Already called her and hope she will forgive my carelessness....
Remember last year she was calling me while I'm busy being fooled by my friends....
Haha....but she is a really good friend....
Hope she had a memorable birthday and having sweet time with her beloved....



It's time to sleep...
good day everyone =)

18.4.10

一个人的一天

这安静的星期天……
如果我身在怡保……
早上一定如常地和妈妈吃早餐……
然后回家看戏,睡我的午觉……
睡醒就叫肚子饿……
叫妈妈打包什么都好……
等到晚上……
再和阿姨们出去吃……
吃完就去逛逛街……

我这美好的星期天……
落在KL就不同了……
呆在家睡到中午……
吃brunch……
上上网……
躺着看戏……
什么都不能做了……
因为没有车……
出街也变得懒了……
去哪里都依靠别人……
这种感觉……
不好受……

习惯性的……
什么都不说……
想约人出街……
但原来只有自己是这么的得空……
真的很不习惯寂寞……
一个人的世界……
真的不知道那些深山的孤独老人怎么过活……

突然对着城市感到陌生……
宁静的夜晚……
从16楼楼台望出去……
看着大城市的夜景……
是很美……
但是和家乡的绿叶比起来……
我还是比较喜欢吹着那丝丝青草味的清风……
享受宁静……

很希望明天一早的到来……
快点结束眼前的烦恼……
回乡去……
=)

Treasure in life

Just finish my exam yesterday...
Hopefully my foundation year officially ended here....
And ya....
I've been here for one year....
Being independent for one year....

Recall the first day I went KL....
Know nothing and learn from zero....
Learn how to take bus all the way from Ipoh to KL....
Learn how to take rapid, LRT and KTM...
Learn how to do something alone without anyone...
Learn to cope eveything myself in a strange and big city...
And learn many new things that never had at hometown....

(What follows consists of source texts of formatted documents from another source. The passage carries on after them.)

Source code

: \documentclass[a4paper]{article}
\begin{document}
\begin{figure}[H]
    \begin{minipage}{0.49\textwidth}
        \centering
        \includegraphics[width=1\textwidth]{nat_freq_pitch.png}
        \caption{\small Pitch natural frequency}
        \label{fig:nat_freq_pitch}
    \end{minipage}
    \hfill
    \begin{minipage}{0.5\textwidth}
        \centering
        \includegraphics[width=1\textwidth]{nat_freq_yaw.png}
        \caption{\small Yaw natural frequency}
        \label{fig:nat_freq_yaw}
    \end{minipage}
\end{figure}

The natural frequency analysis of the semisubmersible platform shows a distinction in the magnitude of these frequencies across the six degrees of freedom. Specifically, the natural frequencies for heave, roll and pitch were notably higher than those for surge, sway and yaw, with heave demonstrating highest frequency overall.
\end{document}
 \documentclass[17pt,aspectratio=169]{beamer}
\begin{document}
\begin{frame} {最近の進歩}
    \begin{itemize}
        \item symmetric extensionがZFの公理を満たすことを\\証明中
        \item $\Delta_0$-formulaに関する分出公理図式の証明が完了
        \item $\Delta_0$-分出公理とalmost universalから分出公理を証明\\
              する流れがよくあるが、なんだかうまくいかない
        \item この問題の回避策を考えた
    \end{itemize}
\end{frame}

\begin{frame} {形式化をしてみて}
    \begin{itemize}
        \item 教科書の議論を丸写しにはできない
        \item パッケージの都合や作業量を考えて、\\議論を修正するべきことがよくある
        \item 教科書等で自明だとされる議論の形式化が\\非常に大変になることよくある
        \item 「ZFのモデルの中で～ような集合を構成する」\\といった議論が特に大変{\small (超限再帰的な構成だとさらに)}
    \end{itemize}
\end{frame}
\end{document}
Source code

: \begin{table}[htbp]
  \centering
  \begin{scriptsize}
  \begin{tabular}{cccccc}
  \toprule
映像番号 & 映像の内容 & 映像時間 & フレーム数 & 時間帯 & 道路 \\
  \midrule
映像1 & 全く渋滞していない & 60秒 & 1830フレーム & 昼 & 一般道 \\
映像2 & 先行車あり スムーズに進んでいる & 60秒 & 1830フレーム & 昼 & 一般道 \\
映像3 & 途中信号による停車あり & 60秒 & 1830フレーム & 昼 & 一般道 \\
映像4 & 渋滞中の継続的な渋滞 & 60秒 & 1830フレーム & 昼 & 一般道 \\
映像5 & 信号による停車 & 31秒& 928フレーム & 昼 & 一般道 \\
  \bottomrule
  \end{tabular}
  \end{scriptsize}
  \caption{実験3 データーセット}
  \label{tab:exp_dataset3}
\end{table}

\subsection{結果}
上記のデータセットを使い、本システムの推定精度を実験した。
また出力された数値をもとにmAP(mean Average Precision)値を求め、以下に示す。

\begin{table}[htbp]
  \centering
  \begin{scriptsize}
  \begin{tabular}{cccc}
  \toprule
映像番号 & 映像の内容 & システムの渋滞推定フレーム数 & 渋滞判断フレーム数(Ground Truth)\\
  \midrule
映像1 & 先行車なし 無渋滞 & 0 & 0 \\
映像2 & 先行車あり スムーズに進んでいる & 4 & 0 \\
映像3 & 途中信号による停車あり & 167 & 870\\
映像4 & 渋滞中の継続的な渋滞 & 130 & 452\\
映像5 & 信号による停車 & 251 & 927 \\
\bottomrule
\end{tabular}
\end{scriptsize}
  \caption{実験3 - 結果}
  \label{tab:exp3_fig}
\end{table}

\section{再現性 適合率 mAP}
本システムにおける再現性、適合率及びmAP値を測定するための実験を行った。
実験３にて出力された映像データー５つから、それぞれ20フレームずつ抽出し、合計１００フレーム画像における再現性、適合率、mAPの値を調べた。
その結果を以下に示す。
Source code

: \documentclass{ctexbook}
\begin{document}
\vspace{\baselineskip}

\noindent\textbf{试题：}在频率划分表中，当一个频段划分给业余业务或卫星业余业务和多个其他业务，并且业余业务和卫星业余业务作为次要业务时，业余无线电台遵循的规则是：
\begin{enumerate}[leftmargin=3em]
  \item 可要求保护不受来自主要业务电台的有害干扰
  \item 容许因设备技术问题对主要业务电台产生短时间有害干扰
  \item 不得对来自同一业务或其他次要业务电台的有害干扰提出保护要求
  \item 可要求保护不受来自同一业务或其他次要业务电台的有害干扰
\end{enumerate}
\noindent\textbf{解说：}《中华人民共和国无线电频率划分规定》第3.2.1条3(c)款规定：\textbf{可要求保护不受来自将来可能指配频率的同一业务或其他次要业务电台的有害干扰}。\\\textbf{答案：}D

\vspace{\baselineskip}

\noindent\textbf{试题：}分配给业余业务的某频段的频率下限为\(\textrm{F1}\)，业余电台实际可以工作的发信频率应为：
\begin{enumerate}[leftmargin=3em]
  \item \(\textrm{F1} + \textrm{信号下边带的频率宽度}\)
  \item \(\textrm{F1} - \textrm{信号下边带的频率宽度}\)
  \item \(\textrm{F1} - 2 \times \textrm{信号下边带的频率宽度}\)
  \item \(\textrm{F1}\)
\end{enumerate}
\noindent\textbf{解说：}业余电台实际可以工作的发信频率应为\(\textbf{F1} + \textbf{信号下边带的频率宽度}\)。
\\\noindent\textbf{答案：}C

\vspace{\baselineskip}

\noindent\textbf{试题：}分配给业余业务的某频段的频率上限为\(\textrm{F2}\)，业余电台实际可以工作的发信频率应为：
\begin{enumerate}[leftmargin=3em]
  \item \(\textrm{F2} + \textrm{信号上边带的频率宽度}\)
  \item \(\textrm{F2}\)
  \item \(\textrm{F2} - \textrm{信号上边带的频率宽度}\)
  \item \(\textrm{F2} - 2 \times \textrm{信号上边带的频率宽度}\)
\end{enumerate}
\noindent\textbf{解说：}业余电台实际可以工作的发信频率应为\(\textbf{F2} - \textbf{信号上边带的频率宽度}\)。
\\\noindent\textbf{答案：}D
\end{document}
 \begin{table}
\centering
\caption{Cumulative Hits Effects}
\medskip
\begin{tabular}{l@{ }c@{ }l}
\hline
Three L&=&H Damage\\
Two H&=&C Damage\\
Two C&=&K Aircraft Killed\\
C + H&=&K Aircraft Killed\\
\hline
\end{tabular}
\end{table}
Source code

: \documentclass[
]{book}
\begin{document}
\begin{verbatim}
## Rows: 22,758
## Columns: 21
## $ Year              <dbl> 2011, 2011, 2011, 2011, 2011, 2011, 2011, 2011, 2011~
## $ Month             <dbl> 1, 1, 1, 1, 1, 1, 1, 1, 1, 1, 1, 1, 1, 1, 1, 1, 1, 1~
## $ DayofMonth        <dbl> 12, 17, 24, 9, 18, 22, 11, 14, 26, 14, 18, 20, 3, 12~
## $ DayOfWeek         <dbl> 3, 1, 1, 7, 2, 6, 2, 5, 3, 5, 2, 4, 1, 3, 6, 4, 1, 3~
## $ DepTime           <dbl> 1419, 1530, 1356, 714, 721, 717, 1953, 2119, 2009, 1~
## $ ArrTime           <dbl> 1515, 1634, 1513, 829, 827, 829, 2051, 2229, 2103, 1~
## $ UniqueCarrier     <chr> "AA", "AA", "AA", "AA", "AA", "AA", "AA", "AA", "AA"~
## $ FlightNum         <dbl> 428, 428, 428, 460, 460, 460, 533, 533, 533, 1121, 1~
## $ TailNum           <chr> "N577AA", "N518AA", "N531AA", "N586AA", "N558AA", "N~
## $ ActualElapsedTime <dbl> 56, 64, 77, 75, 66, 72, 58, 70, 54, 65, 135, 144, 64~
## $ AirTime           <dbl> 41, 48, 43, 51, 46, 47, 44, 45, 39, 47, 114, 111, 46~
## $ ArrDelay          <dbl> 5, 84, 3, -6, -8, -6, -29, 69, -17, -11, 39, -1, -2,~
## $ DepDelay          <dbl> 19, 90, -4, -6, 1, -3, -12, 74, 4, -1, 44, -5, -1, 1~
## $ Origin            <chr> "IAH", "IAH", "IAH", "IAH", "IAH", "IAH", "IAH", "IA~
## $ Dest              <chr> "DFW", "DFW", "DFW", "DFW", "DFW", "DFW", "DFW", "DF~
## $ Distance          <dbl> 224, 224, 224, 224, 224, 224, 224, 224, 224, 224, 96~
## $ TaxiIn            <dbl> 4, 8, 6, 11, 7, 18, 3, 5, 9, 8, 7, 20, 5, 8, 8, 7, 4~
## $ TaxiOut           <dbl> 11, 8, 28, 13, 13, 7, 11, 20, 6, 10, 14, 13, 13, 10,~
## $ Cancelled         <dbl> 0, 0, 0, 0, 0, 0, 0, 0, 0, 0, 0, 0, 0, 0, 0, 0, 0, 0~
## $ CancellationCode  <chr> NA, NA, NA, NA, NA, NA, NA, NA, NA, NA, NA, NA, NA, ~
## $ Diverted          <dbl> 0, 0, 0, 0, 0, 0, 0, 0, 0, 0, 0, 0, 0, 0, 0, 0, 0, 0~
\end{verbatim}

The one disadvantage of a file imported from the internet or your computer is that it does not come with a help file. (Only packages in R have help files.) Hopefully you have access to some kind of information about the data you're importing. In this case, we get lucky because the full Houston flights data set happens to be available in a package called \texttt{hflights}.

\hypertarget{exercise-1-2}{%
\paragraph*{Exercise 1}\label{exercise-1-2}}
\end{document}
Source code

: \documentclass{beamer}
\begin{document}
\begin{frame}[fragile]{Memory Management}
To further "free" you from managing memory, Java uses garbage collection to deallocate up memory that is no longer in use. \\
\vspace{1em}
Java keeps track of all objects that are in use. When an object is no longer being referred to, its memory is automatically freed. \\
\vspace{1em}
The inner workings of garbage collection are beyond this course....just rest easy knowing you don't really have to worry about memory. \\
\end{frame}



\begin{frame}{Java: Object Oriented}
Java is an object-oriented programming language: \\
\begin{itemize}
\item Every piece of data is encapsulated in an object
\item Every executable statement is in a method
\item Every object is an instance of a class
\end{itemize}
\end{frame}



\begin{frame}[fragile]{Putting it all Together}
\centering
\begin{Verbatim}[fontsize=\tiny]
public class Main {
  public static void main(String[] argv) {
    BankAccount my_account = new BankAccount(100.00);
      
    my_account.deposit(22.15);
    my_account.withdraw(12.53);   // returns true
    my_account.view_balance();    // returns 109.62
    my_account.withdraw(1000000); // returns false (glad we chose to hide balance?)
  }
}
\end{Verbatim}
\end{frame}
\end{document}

The most treasurable thing that I met is not learning....
Is friends....
I discovered new friends...
and  I appreciated my old friends....
I met a lot of different people from different states....
Get to know more people is the most treasurable moment in my life....
I know how lucky I am to have friends like this....
I know you get my meaning if you are my friend....
*pointed to u....whoever read this blog*
I love you my friend....
To have you to be my friend is my luck....
Appreciate every moment that we had spend together....

I know many people who successfully graduate from Foundation
will probably go to other colleges to study....
Perhaps they have better choice and ways .....
For me, I will still stay here....
Not surprisingly, for the next 3 years....
New friendship will begin in new life....
And hope old friendship could maintain as good as I can....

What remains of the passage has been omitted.